Restriction Endonucleases
- Crucial for precise and reproducible DNA cutting in gene cloning.
- Type II Restriction Endonucleases cut DNA at specific recognition sites.
-
Recognition sequences: Each enzyme recognizes a specific DNA sequence to cut the double-stranded DNA. Cutting locations can be blunt or sticky ends.
- Blunt ends: A single strand cut precisely at the same point on the double-helix strand.
- Sticky ends: Staggered double-helix cuts, resulting in short, complementary single-stranded overhangs. Sticky ends from different enzymes can ligate together if they are complementary.
- Recognition sequences vary in length (4 to 8 base pairs), and frequency within a DNA.
- Discovery: The discovery of restriction enzymes is a breakthrough in genetic engineering.

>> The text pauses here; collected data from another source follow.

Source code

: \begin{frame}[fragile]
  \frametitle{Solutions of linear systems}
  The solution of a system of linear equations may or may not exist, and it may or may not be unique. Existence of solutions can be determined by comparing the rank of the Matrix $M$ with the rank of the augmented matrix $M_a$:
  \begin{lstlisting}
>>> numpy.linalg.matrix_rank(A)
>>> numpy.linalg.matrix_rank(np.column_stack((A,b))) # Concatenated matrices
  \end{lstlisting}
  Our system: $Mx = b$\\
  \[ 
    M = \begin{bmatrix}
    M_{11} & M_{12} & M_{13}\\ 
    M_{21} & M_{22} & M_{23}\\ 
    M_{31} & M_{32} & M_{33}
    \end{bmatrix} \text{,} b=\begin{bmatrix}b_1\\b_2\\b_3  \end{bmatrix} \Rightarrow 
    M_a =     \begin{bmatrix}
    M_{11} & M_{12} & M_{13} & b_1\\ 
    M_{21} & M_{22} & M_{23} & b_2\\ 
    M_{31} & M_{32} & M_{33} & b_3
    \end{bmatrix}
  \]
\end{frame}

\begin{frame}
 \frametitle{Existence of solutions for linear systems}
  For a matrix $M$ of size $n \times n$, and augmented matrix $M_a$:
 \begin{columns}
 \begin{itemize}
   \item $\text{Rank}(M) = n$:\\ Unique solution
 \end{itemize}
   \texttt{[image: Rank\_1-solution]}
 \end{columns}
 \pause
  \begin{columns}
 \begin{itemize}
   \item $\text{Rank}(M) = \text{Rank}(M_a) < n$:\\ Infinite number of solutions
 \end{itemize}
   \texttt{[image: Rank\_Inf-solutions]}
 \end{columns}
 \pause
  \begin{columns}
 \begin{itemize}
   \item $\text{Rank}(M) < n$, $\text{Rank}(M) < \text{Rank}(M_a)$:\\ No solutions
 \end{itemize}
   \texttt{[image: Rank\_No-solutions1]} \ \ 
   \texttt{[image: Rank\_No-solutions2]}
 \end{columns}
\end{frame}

Ligation: Joining DNA Molecules
- Joining together DNA pieces (e.g., vector and DNA to be cloned).
-
DNA ligase: The enzyme that catalyzes this reaction. Different ligases can handle different DNA ends (e.g., blunt or sticky).
- Sticky ends ligation: More efficient: Complementary sticky ends can form temporary base-pairs aiding alignment for ligation.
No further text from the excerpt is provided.